Practically speaking, the Motel is a transitory place - which makes sense, as it takes the form of a classic American roadside motel.
When I was a kid, we did a number of cross-country road trips from Massachusetts to California, and we stayed in many of these generic motels en route. These are places you visit and stay for the night but forget about shortly after you leave them. The Oceanview seems to be a kind of archetype of those sorts of motels.
The Motel is reached by pulling three times on a light switch cord, found initially while the FBC was investigating an AWE in Butte, Montana in 1992. But the cord started appearing in the Oldest House. Pulling the cord three times causes you to appear at one end of the motel, where a bunch of doors that have strange symbols on them flank you. There's a small lobby, and then another hall with conventionally numbered doors.
In the game, the numbered doors are typically part of a puzzle - you ding the bell at the counter and one of those doors will open - each door opening and closing in sequence. Solving the puzzle grants you the key that opens the door with the inverted black pyramid on it, and another cord will take you back to the Oldest House - either to the same spot but with a change (such as a bridge appearing) or to the place you were trying to go.
This is a strange and eldritch place. The FBC doesn't know where the Oceanview Motel is located, if it even has a location, though one time we visit it, we can hear voices from outside knocking at the door and deciding it must be closed (we cannot see the people out the windows). Another time, blood seeps from under one of the doors on the numbered side. When Jesse is nearly taken over by the Hiss following the destruction of Hedron, it is into the Oceanview Motel that she escapes the Hiss-induced nightmare and where she is able to find/reignite Polaris within her. And finally, we visit it one time during the AWE expansion, and find a darkened Oceanview, seemingly affected by the Dark Presence.

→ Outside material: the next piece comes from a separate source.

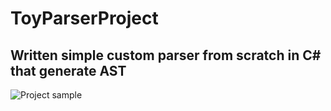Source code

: # ToyParserProject

## Written simple custom parser from scratch in C# that generate AST

![Project sample](assets/images/logo.png)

Now, flash forward four years to Alan Wake II.
Alan is trapped in a nightmarish, grimey version of New York City. But in his second main chapter, Room 665, he is directed to explore the Oceanview Hotel.
Superficially, this Oceanview is utterly different. Where the Motel and Casino was the kind of place you'd find out on a remote highway in the Western United States, the Oceanview Hotel is a water-damaged ruin of a fancy old New York hotel. The place holds a kind of faded glory - once a luxury hotel, the wallpaper is now peeling off the walls, and the signs of a terrible murder mark the place.
But there are ample hints that these two places are connected, and indeed might actually be the same place in a metaphysical sense.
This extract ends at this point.